If any user input is to be validated on the client side, it is advised to ensure that this validation process is duplicated on the server side. The goal is to prevent the attacker from using attacks of type CWE-602. This would allow the attacker to bypass client sided validations and thus the attacker would still be able to send an special path to perform a path traversal. \autocite{CWE22-Definition:online}\\
When running the software in production, ensure that the program has the lowest privilege level that is necessary to achieve the task. This way, even if an attacker sends an harmful path to the server, the software is limited due to its low privileges. Even though this method cannot prevent attacks from happening, it can limit the impact.\autocite{CWE22-Definition:online}\\
Access to files can be prevented if they are stored outside the web applications root. However if this is not possible, a different solution would be to store files in a separate directory and to use the web servers access control features to restrict the access, preventing attackers from directly requesting files. For example, defining a fixed constant in each calling programm, checking if this constant does exist in the file and if absent the file was directly requested and the request should be denied. \autocite{CWE22-Definition:online}\\
If user input is required and the number of possible inputs is limited, assign/map an ID to every possible input value accepting only the predefined IDs and rejecting requests using undefined IDs. \autocite{CWE22-Definition:online} "For example, ID 1 could map to "inbox.txt" and ID 2 could map to "profile.txt"." \autocite{CWE22-Definition:online} This method is called an "Access Reference Map".

\subsection{Operation}
\label{operation}
Content of this section include methods of prevention for operating the program in production environments.

The use of a dedicated application firewall can be effectiv to detect and prevent attacks trageting this vulnerability. This is escpecially useful, if the vulnerability cannot be fixed independently because the program belongs to a third party. \autocite{CWE22-Definition:online} It has to be noted that this can only act as a temporary solution until a patch is available.

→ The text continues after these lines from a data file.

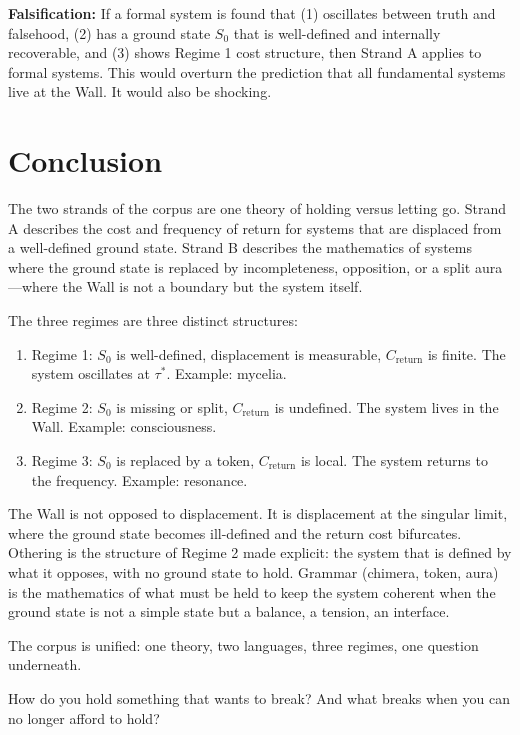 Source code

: \documentclass[12pt]{article}
\theoremstyle{definition}
\theoremstyle{remark}
\begin{document}
\textbf{Falsification:} If a formal system is found that (1) oscillates between truth and falsehood, (2) has a ground state $S_0$ that is well-defined and internally recoverable, and (3) shows Regime 1 cost structure, then Strand A applies to formal systems. This would overturn the prediction that all fundamental systems live at the Wall. It would also be shocking.

\section{Conclusion}

The two strands of the corpus are one theory of holding versus letting go. Strand A describes the cost and frequency of return for systems that are displaced from a well-defined ground state. Strand B describes the mathematics of systems where the ground state is replaced by incompleteness, opposition, or a split aura---where the Wall is not a boundary but the system itself.

The three regimes are three distinct structures:
\begin{enumerate}
\item Regime 1: $S_0$ is well-defined, displacement is measurable, $C_{\text{return}}$ is finite. The system oscillates at $\tau^*$. Example: mycelia.
\item Regime 2: $S_0$ is missing or split, $C_{\text{return}}$ is undefined. The system lives in the Wall. Example: consciousness.
\item Regime 3: $S_0$ is replaced by a token, $C_{\text{return}}$ is local. The system returns to the frequency. Example: resonance.
\end{enumerate}

The Wall is not opposed to displacement. It is displacement at the singular limit, where the ground state becomes ill-defined and the return cost bifurcates. Othering is the structure of Regime 2 made explicit: the system that is defined by what it opposes, with no ground state to hold. Grammar (chimera, token, aura) is the mathematics of what must be held to keep the system coherent when the ground state is not a simple state but a balance, a tension, an interface.

The corpus is unified: one theory, two languages, three regimes, one question underneath.

How do you hold something that wants to break? And what breaks when you can no longer afford to hold?
\end{document}
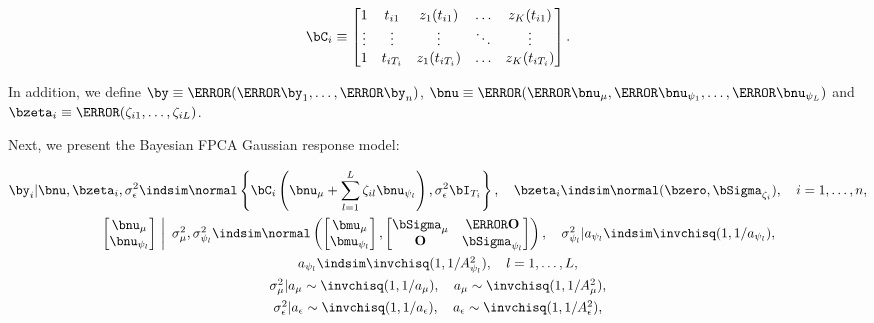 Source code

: \documentclass[ba]{imsart}
\numberwithin{equation}{section}
\theoremstyle{plain}
\def\sigsqeps{\sigma^2_{\epsilon}}
\def\aeps{a_{\epsilon}}
\def\Asqeps{A_{\epsilon}^2}
\def\sigsqmu{\sigma^2_{\mu}}
\def\amu{a_{\mu}}
\def\Asqmu{A_{\mu}^2}
\def\numu{\bnu_\mu}
\newcommand\nupsi[1]{\bnu_{\psi_{#1}}}
\newcommand\sigsqpsi[1]{\sigma^2_{\psi_{#1}}}
\newcommand\apsi[1]{a_{\psi_{#1}}}
\newcommand\Asqpsi[1]{A_{\psi_{#1}}^2}
\begin{document}
\begin{equation}
	\bC_i \equiv \begin{bmatrix}
		1 & t_{i1} & z_1 (t_{i1}) & \dots & z_K (t_{i1}) \\
		\vdots & \vdots & \vdots & \ddots & \vdots \\
		1 & t_{iT_i} & z_1 (t_{iT_i}) & \dots & z_K (t_{iT_i})
	\end{bmatrix}.
\label{C_mat}
\end{equation}

\noindent In addition, we define $\by \equiv \T{(\T{\by_1}, \dots, \T{\by_n})}$, $\bnu \equiv \T{(\T{\numu}, \T{\nupsi{1}},
\dots, \T{\nupsi{L}})}$ and $\bzeta_i \equiv \T{(\zeta_{i1}, \dots, \zeta_{iL})}$.

Next, we present the Bayesian FPCA Gaussian response model:

\begin{equation}
\begin{gathered}
	\by_i | \bnu, \bzeta_i, \sigsqeps \indsim \normal \left\{
		\bC_i \left( \numu + \sum_{l=1}^L \zeta_{il} \nupsi{l} \right), \sigsqeps \bI_{T_i}
	\right\}, \quad
	\bzeta_i \indsim \normal (\bzero, \bSigma_{\zeta_i}), \quad
	i = 1, \dots, n, \\
	$$
	\left.\begin{bmatrix}
		\numu \\
		\nupsi{l}
	\end{bmatrix} \ \right| \ \sigsqmu, \sigsqpsi{l}
		\indsim
			\normal \left(
				\begin{bmatrix}
					\bmu_\mu \\
					\bmu_{\psi_l} \\
				\end{bmatrix},
				\begin{bmatrix}
					\bSigma_\mu & \T{\textbf{O}} \\
					\textbf{O} & \bSigma_{\psi_l}
				\end{bmatrix}
			\right), \quad
	\sigsqpsi{l} | \apsi{l} \indsim \invchisq (1, 1/\apsi{l}), \\
	$$
	\apsi{l} \indsim \invchisq (1, 1/\Asqpsi{l}), \quad l = 1, \dots, L, \\
	$$
	\sigsqmu | \amu \sim \invchisq (1, 1/\amu), \quad \amu \sim \invchisq(1, 1/\Asqmu), \\
	$$
	\sigsqeps | \aeps \sim \invchisq (1, 1/\aeps), \quad \aeps \sim \invchisq(1, 1/\Asqeps),
\end{gathered}
\label{bayes_fpca_mod}
\end{equation}
\end{document}
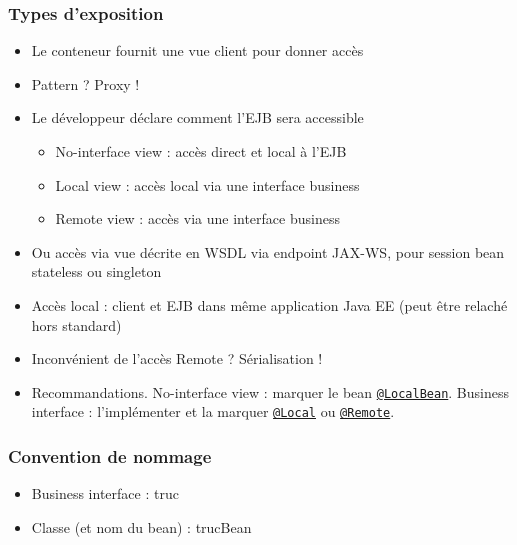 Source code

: \documentclass[english, french]{beamer}
\begin{document}
\begin{frame}
	\frametitle{Types d’exposition}
	\begin{itemize}
		\item Le conteneur fournit une vue client pour donner accès
		\item Pattern ? \pause Proxy ! \pause
		\item Le développeur déclare comment l’EJB sera accessible
		\begin{itemize}
			\item No-interface view : accès direct et local à l’EJB
			\item Local view : accès local via une interface \og{}business\fg{}
			\item Remote view : accès via une interface \og{}business\fg{}
		\end{itemize}
		\item {\tiny Ou accès via vue décrite en WSDL via endpoint JAX-WS, pour session bean stateless ou singleton}
		\item Accès local : client et EJB dans même application Java EE {\tiny (peut être relaché hors standard)}
		\item Inconvénient de l’accès Remote ? \pause Sérialisation !\pause
		\item Recommandations. No-interface view : marquer le bean \href{http://docs.oracle.com/javaee/7/api/javax/ejb/LocalBean.html}{\texttt{@LocalBean}}. Business interface : l’implémenter et la marquer \href{http://docs.oracle.com/javaee/7/api/javax/ejb/Local.html}{\texttt{@Local}} ou \href{http://docs.oracle.com/javaee/7/api/javax/ejb/Remote.html}{\texttt{@Remote}}.
	\end{itemize}
\end{frame}

\begin{frame}
	\frametitle{Convention de nommage}
	\begin{itemize}
		\item Business interface : truc
		\item Classe (et nom du bean) : trucBean
	\end{itemize}
\end{frame}
\end{document}
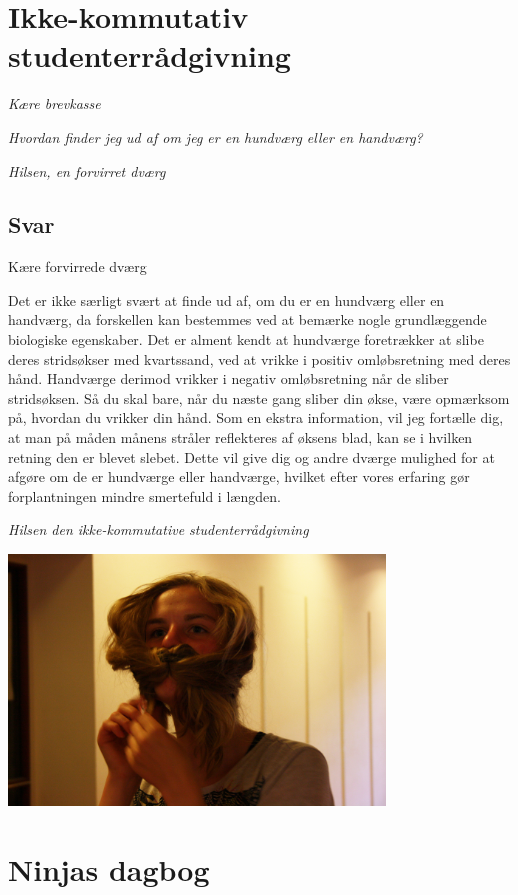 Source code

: \begin{minipage}[t]{100mm}
\vspace{3mm}
\section*{Ikke-kommutativ studenterrådgivning}
\emph{Kære brevkasse}

\emph{Hvordan finder jeg ud af om jeg er en hun\-dværg eller en han\-dværg?}

\emph{Hilsen, en forvirret dværg}

\subsection*{Svar}
Kære forvirrede dværg

Det er ikke særligt svært at finde ud af, om du er en hundværg eller en handværg, da forskellen kan bestemmes ved at bemærke nogle grundlæggende biologiske egenskaber. Det er alment kendt at hundværge foretrækker at slibe deres stridsøkser med kvartssand, ved at vrikke i positiv omløbsretning med deres hånd. Handværge derimod vrikker i negativ omløbsretning når de sliber stridsøksen. Så du skal bare, når du næste gang sliber din økse, være opmærksom på, hvordan du vrikker din hånd. Som en ekstra information, vil jeg fortælle dig, at man på måden månens stråler reflekteres af øksens blad, kan se i hvilken retning den er blevet slebet. Dette vil give dig og andre dværge mulighed for at afgøre om de er hundværge eller handværge, hvilket efter vores erfaring gør forplantningen mindre smertefuld i længden.

{\flushright\emph{Hilsen den ikke-kommutative studenterrådgivning}}

\includegraphics[width=100mm]{kum.jpg}

\section*{Ninjas dagbog}


\end{minipage}
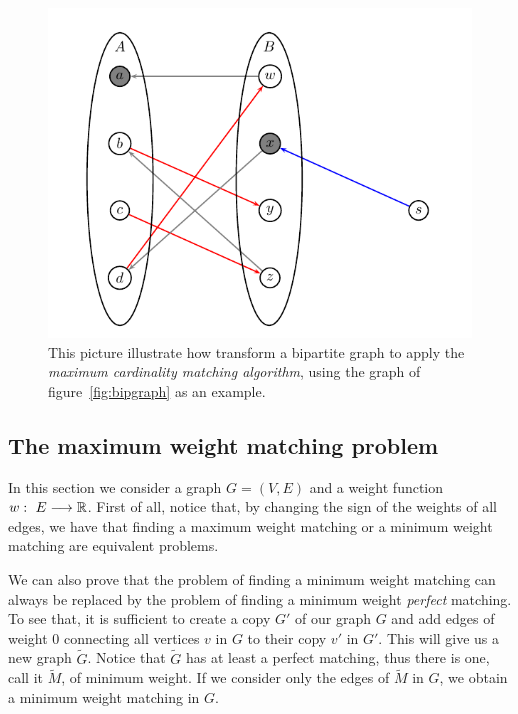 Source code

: \begin{figure}[htbp]
  \begin{center}
   \includegraphics{figures/augpath.pdf}
  \end{center}
    \caption{This picture illustrate how transform a bipartite
    graph to apply the \emph{maximum cardinality matching 
    algorithm}, using the graph of figure~\ref{fig:bipgraph} as
    an example.}
    \label{fig:augpath}
\end{figure}

\subsection{The maximum weight matching problem}
\label{subsec:maxwmat}

In this section we consider a graph $G=(V,E)$ and a weight 
function $w:~E\longrightarrow\mathbb{R}$. First of all, notice that,
by changing the sign of the weights of all edges, we have that 
finding a maximum weight matching or a minimum weight matching
are equivalent problems.
 
We can also prove 
that the problem of finding a minimum weight matching
can always be replaced by the problem of finding a minimum 
weight \emph{perfect} matching. To see that, it is 
sufficient to create a copy $G'$ of our graph $G$ and add
edges of weight $0$ connecting all vertices $v$ in $G$
to their copy $v'$ in $G'$. This will give us a new graph
$\tilde{G}$. Notice that $\tilde{G}$ has at least a perfect
matching, thus there is one, call it $\tilde{M}$, of minimum 
weight.
If we consider only the edges of $\tilde{M}$ in $G$, we obtain
a minimum weight matching in $G$.

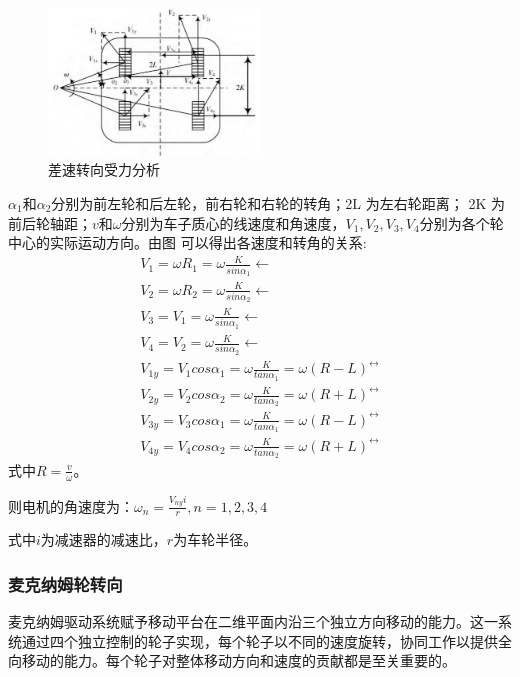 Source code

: \documentclass{report}
\begin{document}
\begin{figure}[ht]
  \centering
  \includegraphics[width=0.5\textwidth]{figures/chasu.png}
  \caption{差速转向受力分析}
\end{figure}
\newpage
$\alpha_1$和$\alpha_2$分别为前左轮和后左轮，前右轮和右轮的转角；2L 为左右轮距离； 2K 为前后轮轴距；$v$和$\omega$分别为车子质心的线速度和角速度，$V_1,V_2,V_3,V_4$分别为各个轮中心的实际运动方向。由图 可以得出各速度和转角的关系:
\[\begin{gathered}
V_{1}=\omega R_{1}=\omega\frac{K}{sin\alpha_{1}}\leftarrow \\
V_{2}=\omega R_{2}=\omega\frac{K}{sin\alpha_{2}}\leftarrow \\
V_{3}=V_{1}=\omega\frac{K}{sin\alpha_{1}}\leftarrow \\
V_{4}=V_{2}=\omega\frac{K}{sin\alpha_{2}}\leftarrow \\
V_{1y}=V_{1}cos\alpha_{1}= \omega\frac{K}{tan\alpha_{1}}=\omega(R-L)^{\leftrightarrow}\\
V_{2y}=V_{2}cos\alpha_{2}= \omega\frac{K}{tan\alpha_{2}}=\omega(R+L)^{\leftrightarrow}\\
V_{3y}=V_{3}cos\alpha_{1}= \omega\frac{K}{tan\alpha_{1}}=\omega(R-L)^{\leftrightarrow}\\
V_{4y}=V_{4}cos\alpha_{2}= \omega\frac{K}{tan\alpha_{2}}=\omega(R+L)^{\leftrightarrow}
\end{gathered}\]
式中$R=\frac v\omega $。

则电机的角速度为：$\omega_n=\frac{V_{ny}i}r,n=1,2,3,4$

式中$i$为减速器的减速比，$r$为车轮半径。


\subsubsection{麦克纳姆轮转向\cite{mac}}
\label{subsec:label}
麦克纳姆驱动系统赋予移动平台在二维平面内沿三个独立方向移动的能力。这一系统通过四个独立控制的轮子实现，每个轮子以不同的速度旋转，协同工作以提供全向移动的能力。每个轮子对整体移动方向和速度的贡献都是至关重要的。
\end{document}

Additionally, the program can be run inside a sandbox environment in way that separates it from the operating system itself and other services running on it. This will heavily restrict the accessable files and directories. But it has to be noted that this solution only reduces the impact an attack can have on the operating system, while the application itself can "[...] still be subject to compromise." \autocite{CWE22-Definition:online} Furthermore the degree of effectiveness depends on the scope and possibilities of the sandbox. Eligible sandbox systems could be Unix chroot jail, SELinux or AppArmor. \autocite{CWE22-Definition:online}

\section{Detection}
\label{detection}
A fundamental method for detection is to review the source code with special attention to potential weaknesses that may facilitate path traversal attacks. This method is highly effective and can also be used for a focused review of certain code parts. Such an analysis can either be conducted manually, in which case it is recommended that at least two people are involved in the analysis to reduce the error rate as far as possible, or it can be performed automatically.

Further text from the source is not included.